After their marriage, Mr. and Mrs. Hill made a wedding trip to Kansas, but they returned to California in December, 1905. It was then that they came to Riverdale and the next year bought 100 acres, on which they have built a house and the usual barns and other outbuildings. They have twenty- two milch cows, young stock and hogs. In 1916, Mr. Hill bought eighty acres more, six miles west of Riverdale, and south Burrel, so that he is now the owner of 180 acres in the Riverdale and Burrel sections of Fresno County. Mr. Hill is now engaged in breeding full-blood registered Holstein-Friesian cattle.
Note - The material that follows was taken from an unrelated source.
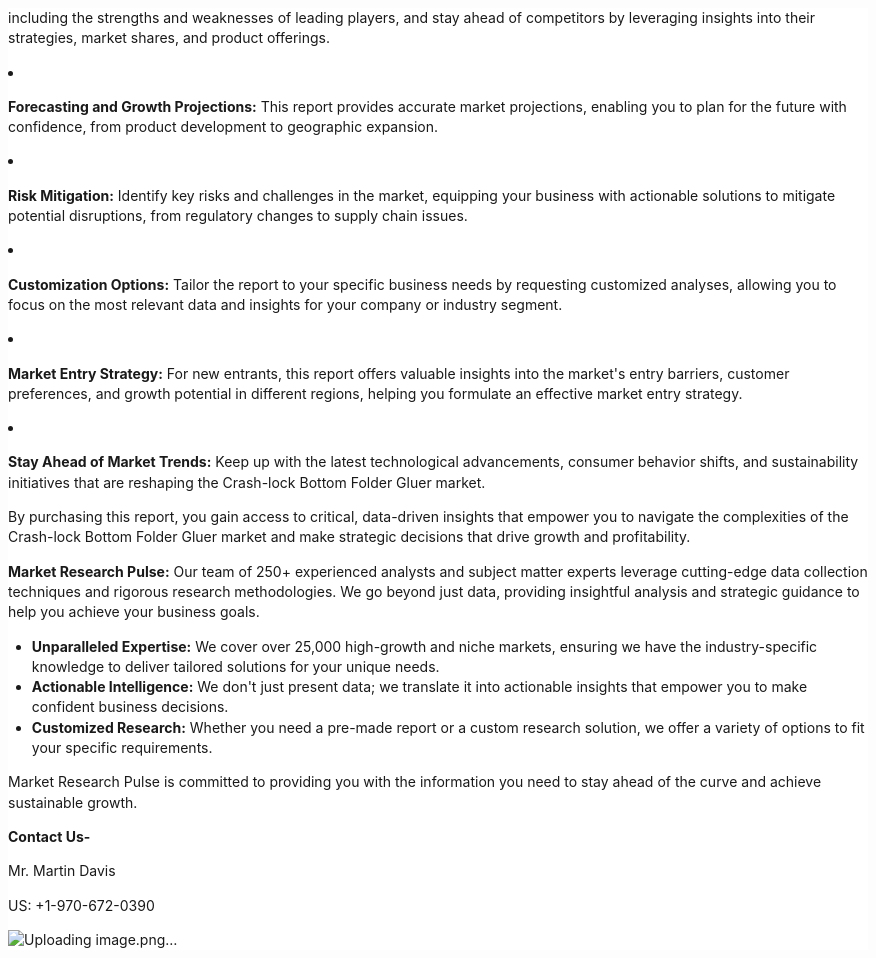 including the strengths and weaknesses of leading players, and stay ahead of competitors by leveraging insights into their strategies, market shares, and product offerings.</p></li><li><p><strong>Forecasting and Growth Projections:</strong> This report provides accurate market projections, enabling you to plan for the future with confidence, from product development to geographic expansion.</p></li><li><p><strong>Risk Mitigation:</strong> Identify key risks and challenges in the market, equipping your business with actionable solutions to mitigate potential disruptions, from regulatory changes to supply chain issues.</p></li><li><p><strong>Customization Options:</strong> Tailor the report to your specific business needs by requesting customized analyses, allowing you to focus on the most relevant data and insights for your company or industry segment.</p></li><li><p><strong>Market Entry Strategy:</strong> For new entrants, this report offers valuable insights into the market's entry barriers, customer preferences, and growth potential in different regions, helping you formulate an effective market entry strategy.</p></li><li><p><strong>Stay Ahead of Market Trends:</strong> Keep up with the latest technological advancements, consumer behavior shifts, and sustainability initiatives that are reshaping the Crash-lock Bottom Folder Gluer market.</p></li></ol><p>By purchasing this report, you gain access to critical, data-driven insights that empower you to navigate the complexities of the Crash-lock Bottom Folder Gluer market and make strategic decisions that drive growth and profitability.</p><p><strong>Market Research Pulse:</strong>&nbsp;Our team of 250+ experienced analysts and subject matter experts leverage cutting-edge data collection techniques and rigorous research methodologies. We go beyond just data, providing insightful analysis and strategic guidance to help you achieve your business goals.</p><ul><li><strong>Unparalleled Expertise:</strong>&nbsp;We cover over 25,000 high-growth and niche markets, ensuring we have the industry-specific knowledge to deliver tailored solutions for your unique needs.</li><li><strong>Actionable Intelligence:</strong>&nbsp;We don't just present data; we translate it into actionable insights that empower you to make confident business decisions.</li><li><strong>Customized Research:</strong>&nbsp;Whether you need a pre-made report or a custom research solution, we offer a variety of options to fit your specific requirements.</li></ul><p>Market Research Pulse is committed to providing you with the information you need to stay ahead of the curve and achieve sustainable growth.</p><p><strong>Contact Us-</strong></p><p>Mr. Martin Davis</p><p>US: +1-970-672-0390</p>
![Uploading image.png…]()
He has twelve registered cows, and a registered sire, Sir Veeman Helena-Korndyke, from a champion butter-and-milk strain, being from dams with records of 31.9 pounds of butter per week. He is also breeding full- blood registered Duroc-Jersey swine, and has several of the finest individuals in California. The boar at the head of his drove is a son of the celebrated Berk's Good-Enough, one of the most valuable prize-winners in America.
Mrs. Thomas Hill, the subject's mother, was married a second time, when she became the wife of C. C. Daggett of Riverdale; and their daughter, Julia A. Daggett, is the wife of A. D. McKean, the cashier of the First National Bank of Riverdale, a sketch of whose life is elsewhere given in this volume.
Mr. and Mrs. Harry Hill have seven children, all boys, of whom Walter H. is the eldest, in his twelfth year. Thomas Clayton comes next, while Harold F. and Gerald C. are twins. Then there are William A., Howard W., and Francis L. Mr. Hill was in the eighteen-forty-five draft, Class 4 A, and did patriotic duty as the drill-master at Riverdale, getting into excellent shape a volunteer company of fifty soldiers.
Mr. and Mrs. Hill are active members of the United Brethren Church at Riverdale, in which Mr. Hill is a trustee. They also belong to the church choir. Mrs. Hill is active in the Ladies' Aid and the Red Cross. Mr. Hill was school trustee of the district for nine years and of the Riverdale high school for two years. He is a Republican in national politics, and is ready to support all movements for local advancement regardless of party lines.
We take pride in calling attention to the portrait of Harry Hill and family, with seven bright and vigorous sons. It is just such a family as the late Theodore Roosevelt cherished.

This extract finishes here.